> WHAT THIS TASK INVOLVES: Using the entries that follow, please report how many lines contain the word "available", with no other words.

*** Opening of RECORDS SUPPLIED ***

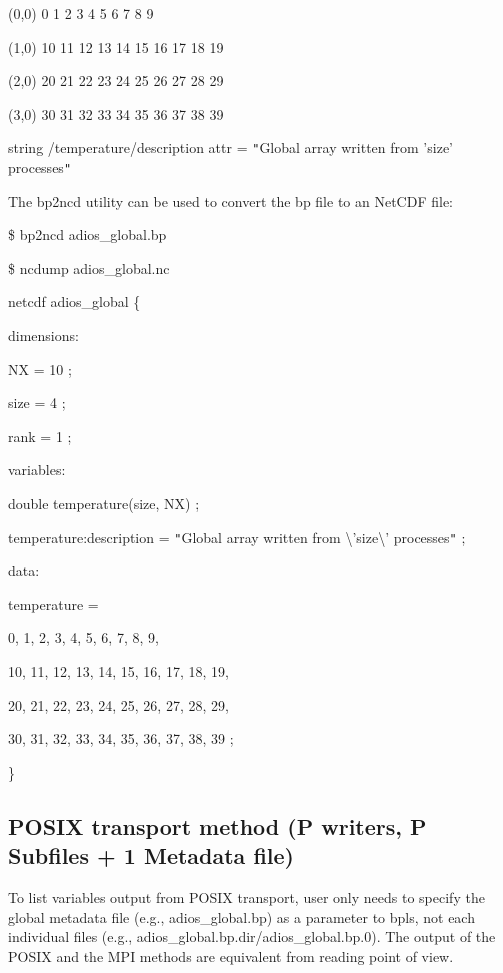 \parindent=14pt
(0,0)    0 1 2 3 4 5 6 7 8 9

(1,0)    10 11 12 13 14 15 16 17 18 19

\parindent=28pt
(2,0)    20 21 22 23 24 25 26 27 28 29

\parindent=14pt
(3,0)    30 31 32 33 34 35 36 37 38 39

\parindent=7pt
string     /temperature/description  attr   = \texttt{"}Global array written from 
'size' processes\texttt{"}

\parindent=0pt
The bp2ncd utility can be used to convert the bp file to an NetCDF file:

\$ bp2ncd adios\_global.bp

\$ ncdump adios\_global.nc 

netcdf adios\_global \{

dimensions:

\parindent=28pt
NX = 10 ;

size = 4 ;

\parindent=57pt
rank = 1 ;

\parindent=0pt
variables:

\parindent=28pt
double temperature(size, NX) ;

\parindent=57pt
temperature:description = \texttt{"}Global array written from \textbackslash{}'size\textbackslash{}' 
processes\texttt{"} ;

\parindent=0pt
data:

\parindent=3pt
temperature =

\parindent=7pt
0, 1, 2, 3, 4, 5, 6, 7, 8, 9,

10, 11, 12, 13, 14, 15, 16, 17, 18, 19,

\parindent=14pt
20, 21, 22, 23, 24, 25, 26, 27, 28, 29,

\parindent=7pt
30, 31, 32, 33, 34, 35, 36, 37, 38, 39 ;

\parindent=0pt
\}\label{HToc182553449}

\subsection{POSIX transport method (P writers, P Subfiles + 1 Metadata file)}

To list variables output from POSIX transport, user only needs to specify the global 
metadata file (e.g., adios\_global.bp) as a parameter to bpls, not each individual 
files (e.g., adios\_global.bp.dir/adios\_global.bp.0). The output of the POSIX 
and the MPI methods are equivalent from reading point of view. 

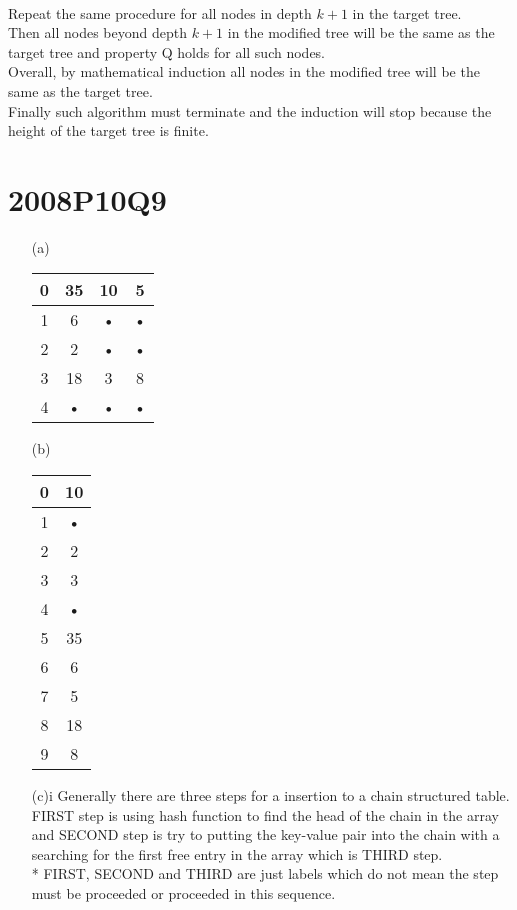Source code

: \documentclass[10pt,twoside,a4paper]{article}
\begin{document}
\begin{itemize}
\\Repeat the same procedure for all nodes in depth $k+1$ in the target tree.
\\Then all nodes beyond depth $k+1$ in the modified tree will be the same as the target tree and property Q holds for all such nodes.
\\Overall, by mathematical induction all nodes in the modified tree will be the same as the target tree.
\\Finally such algorithm must terminate and the induction will stop because the height of the target tree is finite.
\end{itemize}
\section{2008P10Q9}
\begin{itemize}
\item[(a)]
\begin{tabular}{|c|c|c|c|}
\hline 
0 & 35 & 10 & 5 \\ 
\hline 
1 & 6 & • & • \\ 
\hline 
2 & 2 & • & • \\ 
\hline 
3 & 18 & 3 & 8 \\ 
\hline 
4 & • & • & • \\ 
\hline 
\end{tabular} 
\item[(b)]
\begin{tabular}{|c|c|}
\hline 
0 & 10 \\ 
\hline 
1 & • \\ 
\hline 
2 & 2 \\ 
\hline 
3 & 3 \\ 
\hline 
4 & • \\ 
\hline 
5 & 35 \\ 
\hline 
6 & 6 \\ 
\hline 
7 & 5 \\ 
\hline 
8 & 18 \\ 
\hline 
9 & 8 \\ 
\hline 
\end{tabular} 
\item[(c)i]
Generally there are three steps for a insertion to a chain structured table. FIRST step is using hash function to find the head of the chain in the array and SECOND step is try to putting the key-value pair into the chain with a searching for the first free entry in the array which is THIRD step.
\\* FIRST, SECOND and THIRD are just labels which do not mean the step must be proceeded or proceeded in this sequence.

\end{itemize}
\end{document}

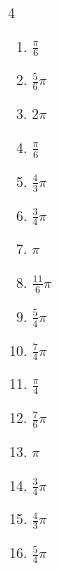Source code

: \begin{multicols}{4}
\begin{enumerate}
  \item $\displaystyle \frac{\pi}{6}$

  \item $\displaystyle \frac{5}{6}\pi$

\columnbreak %

  \item $\displaystyle 2\pi$

  \item $\displaystyle \frac{\pi}{6}$

  \item $\displaystyle \frac{4}{3}\pi$

  \item $\displaystyle \frac{3}{4}\pi$

  \item $\displaystyle \pi$

  \item $\displaystyle \frac{11}{6}\pi$

  \item $\displaystyle \frac{5}{4}\pi$

  \item $\displaystyle \frac{7}{4}\pi$

  \item $\displaystyle \frac{\pi}{4}$

  \item $\displaystyle \frac{7}{6}\pi$

  \item $\displaystyle \pi$

  \item $\displaystyle \frac{3}{4}\pi$

  \item $\displaystyle \frac{4}{3}\pi$

  \item $\displaystyle \frac{5}{4}\pi$


\end{enumerate}
\end{multicols}
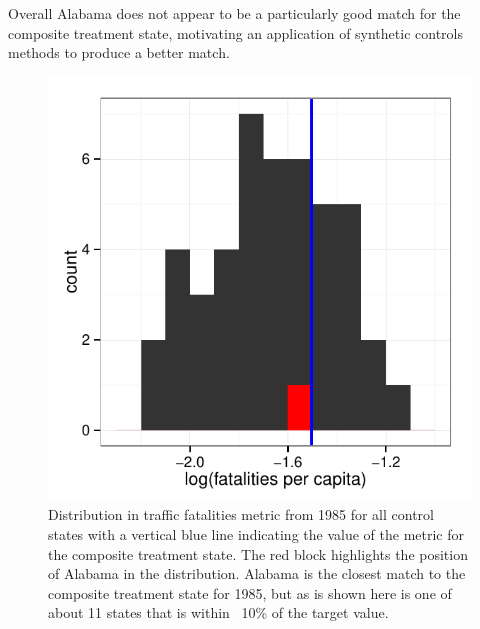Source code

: \documentclass[letterpaper, 12pt]{article}
\begin{document}
Overall Alabama does not appear to be a particularly good match for the composite treatment state, motivating an application of synthetic controls methods to produce a better match.  

\begin{figure}[htbp]
\begin{center}
\includegraphics{img-p2b-compareStates.pdf}
\caption{Distribution in traffic fatalities metric from 1985 for all control states with a vertical blue line indicating the value of the metric for the composite treatment state.  The red block highlights the position of Alabama in the distribution.  Alabama is the closest match to the composite treatment state for 1985, but as is shown here is one of about 11 states that is within ~10\% of the target value.}
\label{fig:a21}
\end{center}
\end{figure}



\end{document}
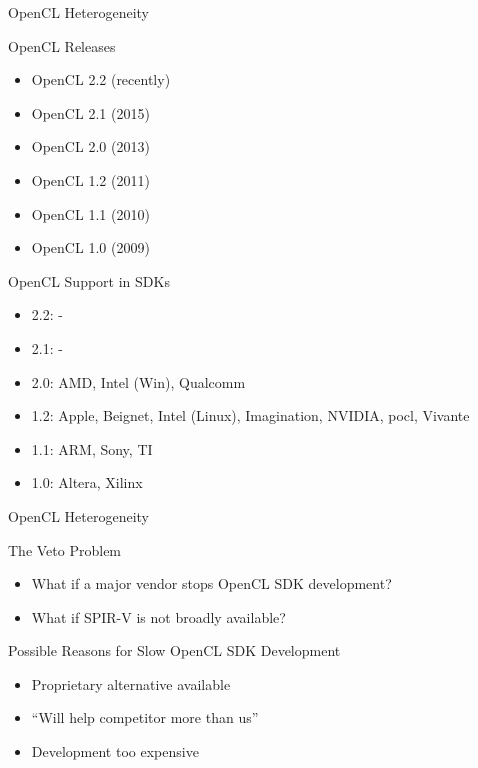 


\begin{frame}{OpenCL Heterogeneity}

 \begin{block}{OpenCL Releases}
   \begin{itemize}
    \item OpenCL 2.2 (recently)
    \item OpenCL 2.1 (2015)
    \item OpenCL 2.0 (2013)
    \item OpenCL 1.2 (2011)
    \item OpenCL 1.1 (2010)
    \item OpenCL 1.0 (2009)
   \end{itemize}
 \end{block}

 \begin{block}{OpenCL Support in SDKs}
   \begin{itemize}
    \item 2.2: -
    \item 2.1: -
    \item 2.0: AMD, Intel (Win), Qualcomm
    \item 1.2: Apple, Beignet, Intel (Linux), Imagination, NVIDIA, pocl, Vivante
    \item 1.1: ARM, Sony, TI
    \item 1.0: Altera, Xilinx
   \end{itemize}
 \end{block}
 
\end{frame}



\begin{frame}{OpenCL Heterogeneity}

 \begin{block}{The Veto Problem}
   \begin{itemize}
    \item What if a major vendor stops OpenCL SDK development?
    \item What if SPIR-V is not broadly available?
   \end{itemize}
 \end{block}

 \begin{block}{Possible Reasons for Slow OpenCL SDK Development}
   \begin{itemize}
    \item Proprietary alternative available
    \item ``Will help competitor more than us''
    \item Development too expensive
   \end{itemize}
 \end{block}
 
\end{frame}
% 


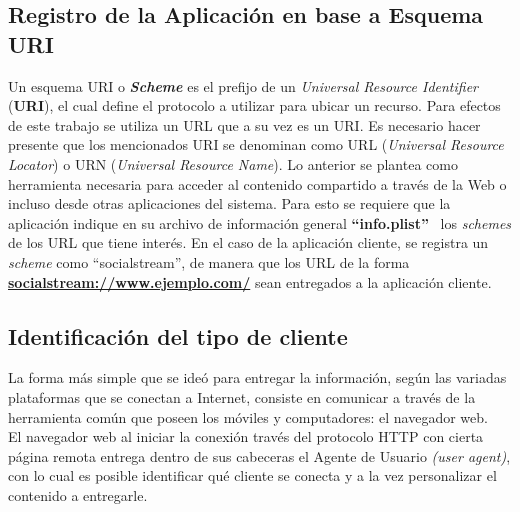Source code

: 	\subsection{Registro de la Aplicación en base a Esquema URI}
	Un esquema URI o \textbf{\textit{Scheme}} es el prefijo de un \textit{Universal Resource Identifier} (\textbf{URI}), el cual define el protocolo a utilizar para ubicar un recurso. Para efectos de este trabajo se utiliza un URL que a su vez es un URI. Es necesario hacer presente que los mencionados URI se denominan como URL (\textit{Universal Resource Locator}) o URN (\textit{Universal Resource Name}). Lo anterior se plantea como herramienta necesaria para acceder al contenido compartido a través de la Web o incluso desde otras aplicaciones del sistema. Para esto se requiere que la aplicación indique en su archivo de información general \textbf{\textquotedblleft info.plist\textquotedblright}  \ los \textit{schemes} de los URL que tiene interés.
En el caso de la aplicación cliente, se registra un \textit{scheme} como \textquotedblleft socialstream\textquotedblright , de manera que los URL de la forma \textbf{\url{socialstream://www.ejemplo.com/}} sean entregados a la aplicación cliente.


	\subsection{Identificación del tipo de cliente}
La forma más simple que se ideó para entregar la información, según las variadas plataformas que se conectan a Internet, consiste en comunicar a través de la herramienta común que poseen los móviles y computadores: el navegador web.\\

El navegador web al iniciar la conexión través del protocolo HTTP con cierta página remota entrega dentro de sus cabeceras el Agente de Usuario \textit{(user agent)}, con lo cual es posible identificar qué cliente se conecta y a la vez personalizar el contenido a entregarle.

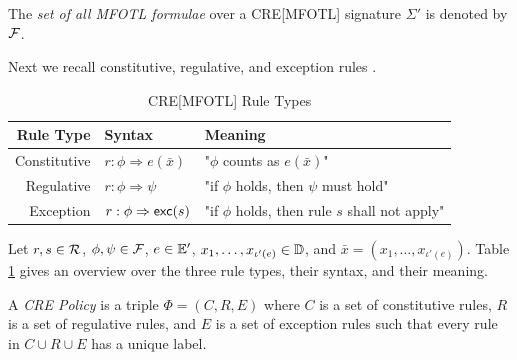 \begin{definition}
    \label{def:set-of-mfotl-formulae}
    The \emph{set of all MFOTL formulae} over a CRE[MFOTL] signature
    $\Sigma'$ is denoted by $\mathcal{F}$.
\end{definition}

Next we recall constitutive, regulative, and exception rules
\cite[Section 3.1]{lex}.

\begin{table}
    \centering
    \begin{tabular}{|r|l|l|}
        \hline
        \textbf{Rule Type}
        & \textbf{Syntax}
        & \textbf{Meaning} \\ 
        \hline
        Constitutive
            & $r: \phi \Rightarrow e(\bar{x})$
            & "$\phi$ counts as $e(\bar{x})$"
            \\
        \hline
        Regulative
            & $r: \phi \Rightarrow \psi$
            & "if $\phi$ holds, then $\psi$ must hold"
            \\
        \hline
        Exception
            & $r: \phi \Rightarrow \mathsf{exc}(s)$
            & "if $\phi$ holds, then rule $s$ shall not apply"
            \\
        \hline
    \end{tabular}
    \caption{CRE[MFOTL] Rule Types \label{tab:cre-rule-types}}
\end{table}

\begin{definition}
    \label{def:cre-rules}
    Let $r,s \in \mathcal{R}$, $\phi, \psi \in \mathcal{F}$, $e \in \mathbb{E}'$,
    $x_1, \dots, x_{\iota'(e)} \in \mathbb{D}$,
    and $\bar{x} = (x_1, \dots, x_{\iota'(e)})$.
    Table \ref{tab:cre-rule-types} gives an
    overview over the three rule types, their syntax, and
    their meaning.
\end{definition}

\begin{definition}
    \label{def:cre-policy}
    A \emph{CRE Policy} is a triple $\Phi = \left(C, R, E\right)$
    where $C$ is a set of constitutive rules, $R$ is a set of regulative
    rules, and $E$ is a set of exception rules such that
    every rule in $C \cup R \cup E$ has a unique label.
\end{definition}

*** Close of RECORDS SUPPLIED ***

> RESULT FOR THIS EXERCISE: 2